• [Exercise prompt]: Check each line of the records below for the word "objects" and give the number of lines that have it, with nothing added.

• [Supplied material]:
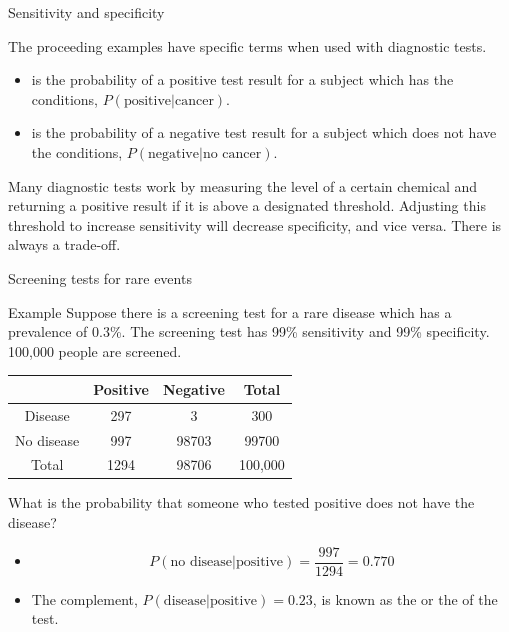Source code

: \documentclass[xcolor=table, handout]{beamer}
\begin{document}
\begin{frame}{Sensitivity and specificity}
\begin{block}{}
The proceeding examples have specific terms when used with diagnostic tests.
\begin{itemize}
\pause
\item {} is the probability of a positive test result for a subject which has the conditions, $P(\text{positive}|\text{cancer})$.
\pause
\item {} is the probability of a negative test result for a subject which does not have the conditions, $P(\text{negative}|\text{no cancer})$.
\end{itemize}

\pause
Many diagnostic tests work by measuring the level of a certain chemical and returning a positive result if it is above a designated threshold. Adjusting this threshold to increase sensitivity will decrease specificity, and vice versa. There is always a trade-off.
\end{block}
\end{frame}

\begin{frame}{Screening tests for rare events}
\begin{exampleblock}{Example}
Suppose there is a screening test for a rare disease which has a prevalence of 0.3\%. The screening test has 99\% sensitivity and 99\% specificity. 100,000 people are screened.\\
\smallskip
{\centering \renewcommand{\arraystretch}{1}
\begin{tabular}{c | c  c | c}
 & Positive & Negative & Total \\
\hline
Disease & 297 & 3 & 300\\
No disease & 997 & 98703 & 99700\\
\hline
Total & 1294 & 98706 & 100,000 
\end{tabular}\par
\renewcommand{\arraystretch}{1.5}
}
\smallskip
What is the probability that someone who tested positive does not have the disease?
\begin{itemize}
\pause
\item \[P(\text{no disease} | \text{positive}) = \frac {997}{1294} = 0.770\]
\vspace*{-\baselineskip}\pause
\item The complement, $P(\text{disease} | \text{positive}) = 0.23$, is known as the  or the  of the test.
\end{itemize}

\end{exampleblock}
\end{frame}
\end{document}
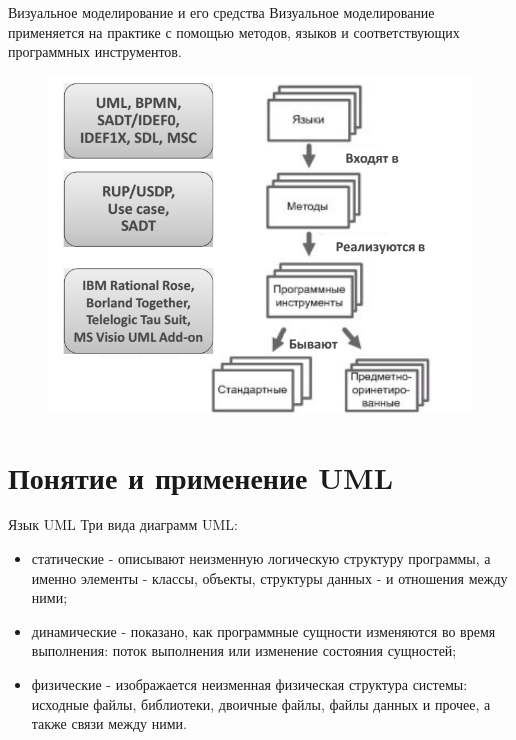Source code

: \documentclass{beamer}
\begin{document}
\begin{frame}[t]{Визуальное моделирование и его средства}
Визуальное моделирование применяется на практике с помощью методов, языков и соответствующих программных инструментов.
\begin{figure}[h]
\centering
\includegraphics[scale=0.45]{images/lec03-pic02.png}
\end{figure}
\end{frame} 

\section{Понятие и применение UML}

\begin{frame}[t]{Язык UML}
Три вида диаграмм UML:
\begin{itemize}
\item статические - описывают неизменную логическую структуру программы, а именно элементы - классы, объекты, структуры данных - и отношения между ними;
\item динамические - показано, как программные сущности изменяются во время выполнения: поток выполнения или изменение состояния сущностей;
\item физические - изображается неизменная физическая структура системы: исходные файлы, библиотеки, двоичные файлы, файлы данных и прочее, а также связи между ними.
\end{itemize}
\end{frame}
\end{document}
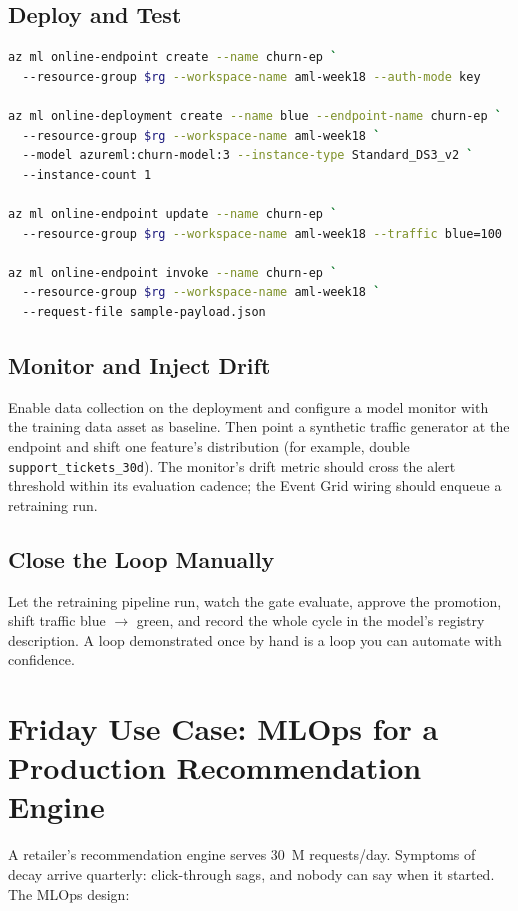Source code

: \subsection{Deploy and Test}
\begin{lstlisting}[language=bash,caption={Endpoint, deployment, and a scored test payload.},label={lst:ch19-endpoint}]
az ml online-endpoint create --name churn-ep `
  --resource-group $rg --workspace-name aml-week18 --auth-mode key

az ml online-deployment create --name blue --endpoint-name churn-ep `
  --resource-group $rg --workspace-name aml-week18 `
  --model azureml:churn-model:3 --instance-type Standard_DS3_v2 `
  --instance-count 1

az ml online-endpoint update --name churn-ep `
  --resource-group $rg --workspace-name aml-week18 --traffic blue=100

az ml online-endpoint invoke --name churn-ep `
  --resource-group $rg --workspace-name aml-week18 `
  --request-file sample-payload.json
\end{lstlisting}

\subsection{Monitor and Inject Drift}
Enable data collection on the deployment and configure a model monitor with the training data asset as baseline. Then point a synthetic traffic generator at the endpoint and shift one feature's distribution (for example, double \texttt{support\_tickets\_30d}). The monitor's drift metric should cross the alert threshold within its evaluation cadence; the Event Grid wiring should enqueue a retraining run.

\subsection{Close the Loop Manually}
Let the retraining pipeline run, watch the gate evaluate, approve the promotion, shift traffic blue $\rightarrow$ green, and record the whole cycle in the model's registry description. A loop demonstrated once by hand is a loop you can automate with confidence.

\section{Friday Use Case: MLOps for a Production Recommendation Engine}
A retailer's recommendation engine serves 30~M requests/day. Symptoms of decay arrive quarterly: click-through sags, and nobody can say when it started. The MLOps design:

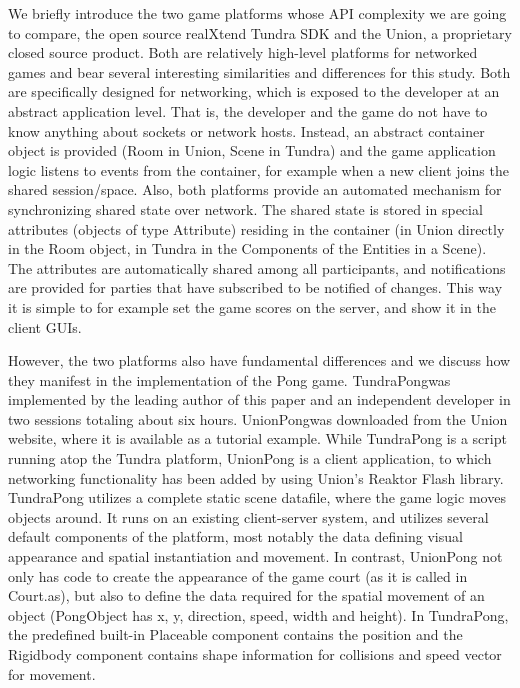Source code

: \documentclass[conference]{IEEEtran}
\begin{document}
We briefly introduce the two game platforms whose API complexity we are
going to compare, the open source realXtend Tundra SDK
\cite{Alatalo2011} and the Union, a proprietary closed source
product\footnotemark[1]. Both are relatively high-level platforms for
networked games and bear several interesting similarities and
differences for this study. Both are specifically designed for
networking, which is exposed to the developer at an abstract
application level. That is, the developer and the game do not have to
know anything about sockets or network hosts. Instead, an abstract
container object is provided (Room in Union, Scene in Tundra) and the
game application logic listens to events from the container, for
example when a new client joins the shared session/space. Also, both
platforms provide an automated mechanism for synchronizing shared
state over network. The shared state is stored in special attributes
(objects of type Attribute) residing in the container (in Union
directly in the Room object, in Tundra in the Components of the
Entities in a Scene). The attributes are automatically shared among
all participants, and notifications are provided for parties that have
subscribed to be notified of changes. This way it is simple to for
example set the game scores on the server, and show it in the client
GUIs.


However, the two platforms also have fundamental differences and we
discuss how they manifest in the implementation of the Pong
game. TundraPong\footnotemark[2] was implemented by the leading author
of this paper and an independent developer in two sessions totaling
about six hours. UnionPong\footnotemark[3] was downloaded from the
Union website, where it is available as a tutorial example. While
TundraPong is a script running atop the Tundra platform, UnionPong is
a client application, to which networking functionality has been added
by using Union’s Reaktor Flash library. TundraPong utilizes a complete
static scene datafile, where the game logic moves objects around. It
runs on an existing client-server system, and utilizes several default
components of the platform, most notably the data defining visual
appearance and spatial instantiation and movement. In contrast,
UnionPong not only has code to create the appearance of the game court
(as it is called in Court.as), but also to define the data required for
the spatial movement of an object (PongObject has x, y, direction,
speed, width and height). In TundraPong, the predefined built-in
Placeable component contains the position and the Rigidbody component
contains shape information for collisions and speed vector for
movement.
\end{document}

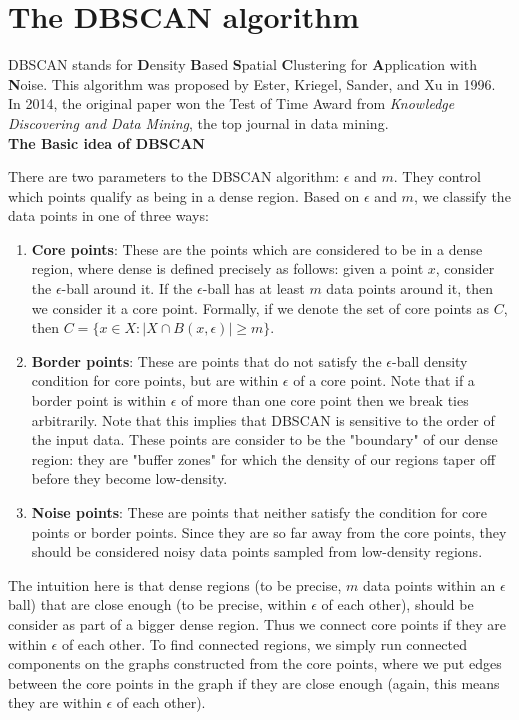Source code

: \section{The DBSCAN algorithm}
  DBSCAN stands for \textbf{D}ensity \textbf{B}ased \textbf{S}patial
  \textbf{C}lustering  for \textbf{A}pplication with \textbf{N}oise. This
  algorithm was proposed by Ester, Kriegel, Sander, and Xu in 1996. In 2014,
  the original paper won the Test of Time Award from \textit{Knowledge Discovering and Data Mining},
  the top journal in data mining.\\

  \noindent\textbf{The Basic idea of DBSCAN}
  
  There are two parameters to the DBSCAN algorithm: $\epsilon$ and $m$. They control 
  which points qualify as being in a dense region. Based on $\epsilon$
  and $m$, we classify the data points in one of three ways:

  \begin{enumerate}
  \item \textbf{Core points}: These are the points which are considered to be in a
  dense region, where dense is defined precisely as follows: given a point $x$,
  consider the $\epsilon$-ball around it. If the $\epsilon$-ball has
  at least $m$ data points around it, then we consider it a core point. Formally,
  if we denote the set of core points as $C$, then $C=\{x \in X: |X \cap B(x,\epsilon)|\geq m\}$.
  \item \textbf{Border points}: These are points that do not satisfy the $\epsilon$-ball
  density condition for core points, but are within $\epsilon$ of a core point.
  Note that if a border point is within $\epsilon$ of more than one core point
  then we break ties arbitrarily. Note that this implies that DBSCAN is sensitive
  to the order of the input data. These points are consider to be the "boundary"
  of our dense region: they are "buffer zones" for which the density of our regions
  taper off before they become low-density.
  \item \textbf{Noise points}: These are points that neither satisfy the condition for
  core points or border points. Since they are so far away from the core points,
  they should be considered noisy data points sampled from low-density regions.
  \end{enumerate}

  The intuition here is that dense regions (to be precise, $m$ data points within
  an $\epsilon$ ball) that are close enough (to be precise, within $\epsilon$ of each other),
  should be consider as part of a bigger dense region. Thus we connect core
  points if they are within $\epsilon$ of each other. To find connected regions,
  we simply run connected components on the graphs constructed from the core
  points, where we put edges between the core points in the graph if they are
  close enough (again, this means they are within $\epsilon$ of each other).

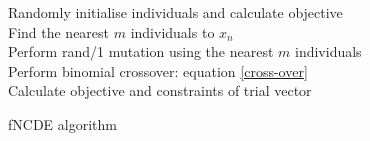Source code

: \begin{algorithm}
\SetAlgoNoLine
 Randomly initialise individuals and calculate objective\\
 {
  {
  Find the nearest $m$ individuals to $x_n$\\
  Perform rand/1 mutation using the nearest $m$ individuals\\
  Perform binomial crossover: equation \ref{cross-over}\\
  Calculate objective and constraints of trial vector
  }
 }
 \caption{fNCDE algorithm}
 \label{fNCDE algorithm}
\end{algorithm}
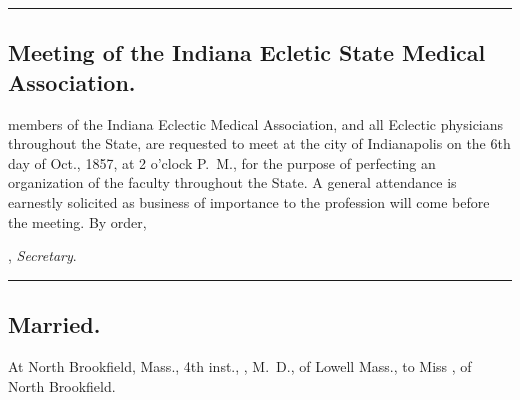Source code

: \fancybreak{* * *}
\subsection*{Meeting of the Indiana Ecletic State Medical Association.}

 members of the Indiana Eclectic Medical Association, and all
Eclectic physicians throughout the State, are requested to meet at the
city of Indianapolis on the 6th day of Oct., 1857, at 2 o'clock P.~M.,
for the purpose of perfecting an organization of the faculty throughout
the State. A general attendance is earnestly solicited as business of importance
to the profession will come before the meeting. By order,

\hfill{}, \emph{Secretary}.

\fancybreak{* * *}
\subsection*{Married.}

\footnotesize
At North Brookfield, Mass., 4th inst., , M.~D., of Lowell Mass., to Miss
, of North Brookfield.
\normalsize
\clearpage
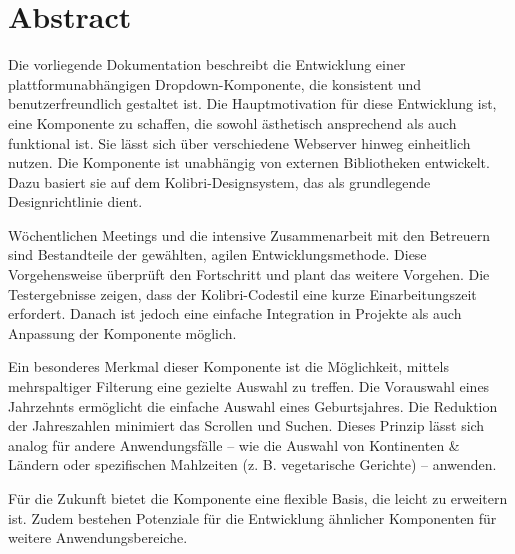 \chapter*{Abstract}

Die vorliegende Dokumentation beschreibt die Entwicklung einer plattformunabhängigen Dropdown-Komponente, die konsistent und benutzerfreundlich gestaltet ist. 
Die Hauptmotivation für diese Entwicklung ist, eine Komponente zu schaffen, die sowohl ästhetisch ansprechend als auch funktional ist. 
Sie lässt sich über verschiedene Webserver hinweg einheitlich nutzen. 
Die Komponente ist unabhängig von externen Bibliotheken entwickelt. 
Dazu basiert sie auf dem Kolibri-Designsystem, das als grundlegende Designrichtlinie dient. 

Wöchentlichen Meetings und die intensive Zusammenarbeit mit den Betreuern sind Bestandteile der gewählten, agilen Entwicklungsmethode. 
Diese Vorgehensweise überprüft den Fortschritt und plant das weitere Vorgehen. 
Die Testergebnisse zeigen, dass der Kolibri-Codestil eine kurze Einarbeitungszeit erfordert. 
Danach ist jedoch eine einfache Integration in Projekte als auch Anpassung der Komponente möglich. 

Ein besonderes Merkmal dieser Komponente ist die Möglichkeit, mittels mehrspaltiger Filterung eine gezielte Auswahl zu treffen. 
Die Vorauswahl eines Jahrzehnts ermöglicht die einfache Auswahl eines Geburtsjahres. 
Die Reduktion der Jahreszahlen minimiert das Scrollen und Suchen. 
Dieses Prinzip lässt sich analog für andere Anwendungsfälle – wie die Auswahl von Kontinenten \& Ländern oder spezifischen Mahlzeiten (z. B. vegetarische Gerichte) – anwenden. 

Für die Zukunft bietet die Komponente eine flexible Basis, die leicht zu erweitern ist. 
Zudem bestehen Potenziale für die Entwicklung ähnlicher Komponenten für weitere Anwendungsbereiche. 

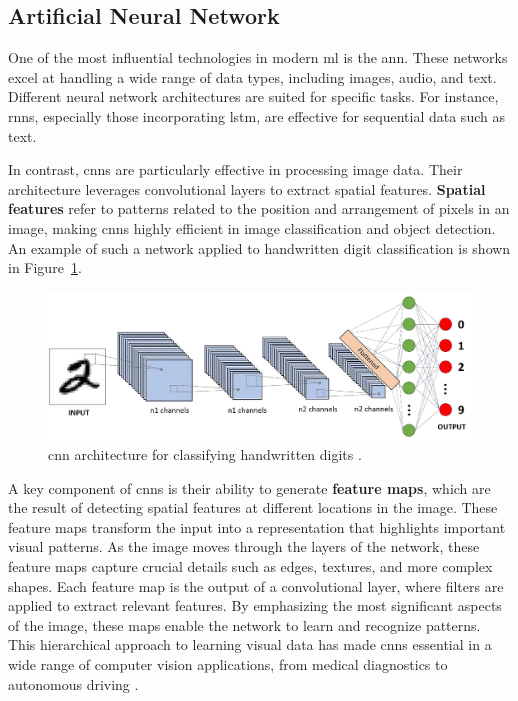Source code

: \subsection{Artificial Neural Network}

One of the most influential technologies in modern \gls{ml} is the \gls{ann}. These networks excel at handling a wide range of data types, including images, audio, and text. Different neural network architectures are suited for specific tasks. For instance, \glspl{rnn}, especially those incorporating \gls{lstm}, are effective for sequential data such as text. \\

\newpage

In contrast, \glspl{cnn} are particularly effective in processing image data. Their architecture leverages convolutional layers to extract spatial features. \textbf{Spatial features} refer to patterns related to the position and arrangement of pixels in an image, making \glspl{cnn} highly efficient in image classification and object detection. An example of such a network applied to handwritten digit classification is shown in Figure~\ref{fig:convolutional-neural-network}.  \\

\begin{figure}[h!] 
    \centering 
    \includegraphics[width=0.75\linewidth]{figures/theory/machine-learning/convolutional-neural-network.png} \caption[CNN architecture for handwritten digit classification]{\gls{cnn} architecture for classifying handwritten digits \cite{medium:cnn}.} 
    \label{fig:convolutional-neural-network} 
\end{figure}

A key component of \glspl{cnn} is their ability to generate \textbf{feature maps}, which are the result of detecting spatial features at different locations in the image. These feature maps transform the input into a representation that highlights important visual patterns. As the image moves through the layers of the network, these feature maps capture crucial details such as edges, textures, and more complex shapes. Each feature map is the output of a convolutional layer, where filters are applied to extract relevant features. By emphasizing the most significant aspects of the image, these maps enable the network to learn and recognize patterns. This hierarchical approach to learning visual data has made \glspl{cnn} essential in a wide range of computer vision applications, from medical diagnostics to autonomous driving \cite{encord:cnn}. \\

• [Answer to the problem]: 2